• _Aim of the task_
Both the line below containing "a deprecated version." and the line containing "spaces are allowed.", along with every line between them, should be repeated exactly; no other line belongs in the answer.

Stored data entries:
---+---
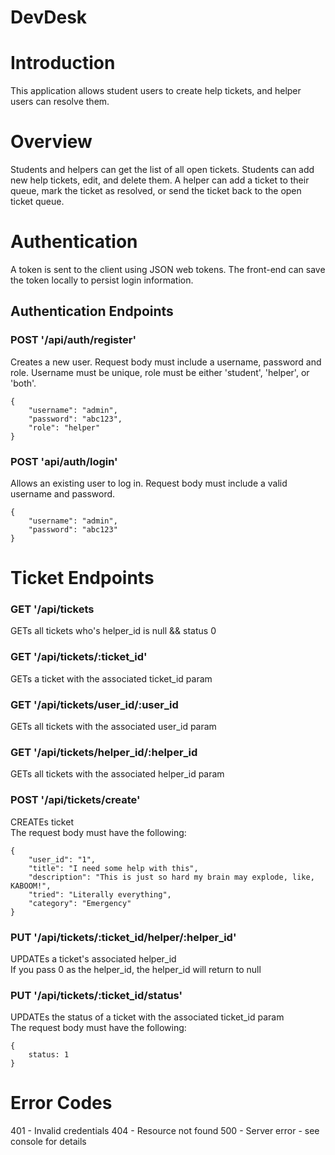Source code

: # DevDesk
# Introduction
This application allows student users to create help tickets, and helper users can resolve them.

# Overview
Students and helpers can get the list of all open tickets. 
Students can add new help tickets, edit, and delete them.
A helper can add a ticket to their queue, mark the ticket as resolved, or send the ticket back to the open ticket queue. 

# Authentication
A token is sent to the client using JSON web tokens. The front-end can save the token locally to persist login information. 

## Authentication Endpoints
### POST '/api/auth/register'
Creates a new user. 
Request body must include a username, password and role. 
Username must be unique, role must be either 'student', 'helper', or 'both'.  

 ```
 {
     "username": "admin",
     "password": "abc123",
     "role": "helper"
 }

 ```

### POST 'api/auth/login'
Allows an existing user to log in. 
Request body must include a valid username and password.

 ```
 {
     "username": "admin",
     "password": "abc123"
 }

 ```

# Ticket Endpoints

### GET '/api/tickets
GETs all tickets who's helper_id is null && status 0

### GET '/api/tickets/:ticket_id'
GETs a ticket with the associated ticket_id param

### GET '/api/tickets/user_id/:user_id
GETs all tickets with the associated user_id param

### GET '/api/tickets/helper_id/:helper_id
GETs all tickets with the associated helper_id param

### POST '/api/tickets/create'
CREATEs ticket  
The request body must have the following:

```
{
	"user_id": "1",
	"title": "I need some help with this",
	"description": "This is just so hard my brain may explode, like, KABOOM!",
	"tried": "Literally everything",
	"category": "Emergency"
}
```

### PUT '/api/tickets/:ticket_id/helper/:helper_id'
UPDATEs a ticket's associated helper_id  
If you pass 0 as the helper_id, the helper_id will return to null

### PUT '/api/tickets/:ticket_id/status'
UPDATEs the status of a ticket with the associated ticket_id param  
The request body must have the following:

```
{
    status: 1
}
```

# Error Codes
401 - Invalid credentials
404 - Resource not found
500 - Server error - see console for details
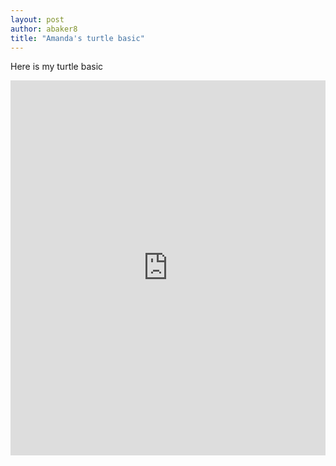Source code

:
 ```yaml
---
layout: post
author: abaker8
title: "Amanda's turtle basic"
---
```

Here is my turtle basic


<iframe src="https://trinket.io/embed/python/3af593fea4" width="100%" height="600" frameborder="0" marginwidth="0" marginheight="0" allowfullscreen></iframe>
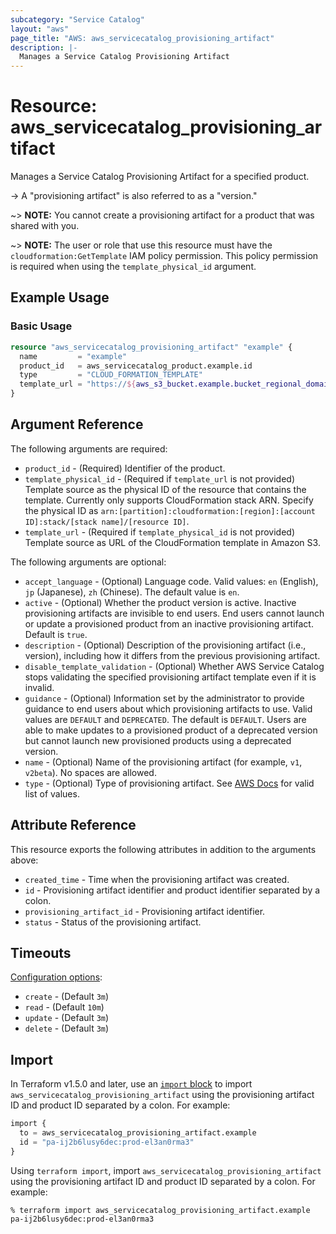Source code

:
```yaml
---
subcategory: "Service Catalog"
layout: "aws"
page_title: "AWS: aws_servicecatalog_provisioning_artifact"
description: |-
  Manages a Service Catalog Provisioning Artifact
---
```


# Resource: aws_servicecatalog_provisioning_artifact

Manages a Service Catalog Provisioning Artifact for a specified product.

-> A "provisioning artifact" is also referred to as a "version."

~> **NOTE:** You cannot create a provisioning artifact for a product that was shared with you.

~> **NOTE:** The user or role that use this resource must have the `cloudformation:GetTemplate` IAM policy permission. This policy permission is required when using the `template_physical_id` argument.

## Example Usage

### Basic Usage

```terraform
resource "aws_servicecatalog_provisioning_artifact" "example" {
  name         = "example"
  product_id   = aws_servicecatalog_product.example.id
  type         = "CLOUD_FORMATION_TEMPLATE"
  template_url = "https://${aws_s3_bucket.example.bucket_regional_domain_name}/${aws_s3_object.example.key}"
}
```

## Argument Reference

The following arguments are required:

* `product_id` - (Required) Identifier of the product.
* `template_physical_id` - (Required if `template_url` is not provided) Template source as the physical ID of the resource that contains the template. Currently only supports CloudFormation stack ARN. Specify the physical ID as `arn:[partition]:cloudformation:[region]:[account ID]:stack/[stack name]/[resource ID]`.
* `template_url` - (Required if `template_physical_id` is not provided) Template source as URL of the CloudFormation template in Amazon S3.

The following arguments are optional:

* `accept_language` - (Optional) Language code. Valid values: `en` (English), `jp` (Japanese), `zh` (Chinese). The default value is `en`.
* `active` - (Optional) Whether the product version is active. Inactive provisioning artifacts are invisible to end users. End users cannot launch or update a provisioned product from an inactive provisioning artifact. Default is `true`.
* `description` - (Optional) Description of the provisioning artifact (i.e., version), including how it differs from the previous provisioning artifact.
* `disable_template_validation` - (Optional) Whether AWS Service Catalog stops validating the specified provisioning artifact template even if it is invalid.
* `guidance` - (Optional) Information set by the administrator to provide guidance to end users about which provisioning artifacts to use. Valid values are `DEFAULT` and `DEPRECATED`. The default is `DEFAULT`. Users are able to make updates to a provisioned product of a deprecated version but cannot launch new provisioned products using a deprecated version.
* `name` - (Optional) Name of the provisioning artifact (for example, `v1`, `v2beta`). No spaces are allowed.
* `type` - (Optional) Type of provisioning artifact. See [AWS Docs](https://docs.aws.amazon.com/servicecatalog/latest/dg/API_ProvisioningArtifactProperties.html) for valid list of values.

## Attribute Reference

This resource exports the following attributes in addition to the arguments above:

* `created_time` - Time when the provisioning artifact was created.
* `id` - Provisioning artifact identifier and product identifier separated by a colon.
* `provisioning_artifact_id` - Provisioning artifact identifier.
* `status` - Status of the provisioning artifact.

## Timeouts

[Configuration options](https://developer.hashicorp.com/terraform/language/resources/syntax#operation-timeouts):

- `create` - (Default `3m`)
- `read` - (Default `10m`)
- `update` - (Default `3m`)
- `delete` - (Default `3m`)

## Import

In Terraform v1.5.0 and later, use an [`import` block](https://developer.hashicorp.com/terraform/language/import) to import `aws_servicecatalog_provisioning_artifact` using the provisioning artifact ID and product ID separated by a colon. For example:

```terraform
import {
  to = aws_servicecatalog_provisioning_artifact.example
  id = "pa-ij2b6lusy6dec:prod-el3an0rma3"
}
```

Using `terraform import`, import `aws_servicecatalog_provisioning_artifact` using the provisioning artifact ID and product ID separated by a colon. For example:

```console
% terraform import aws_servicecatalog_provisioning_artifact.example pa-ij2b6lusy6dec:prod-el3an0rma3
```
---+---
• _Written reply_
* `guidance` - (Optional) Information set by the administrator to provide guidance to end users about which provisioning artifacts to use. Valid values are `DEFAULT` and `DEPRECATED`. The default is `DEFAULT`. Users are able to make updates to a provisioned product of a deprecated version but cannot launch new provisioned products using a deprecated version.
* `name` - (Optional) Name of the provisioning artifact (for example, `v1`, `v2beta`). No spaces are allowed.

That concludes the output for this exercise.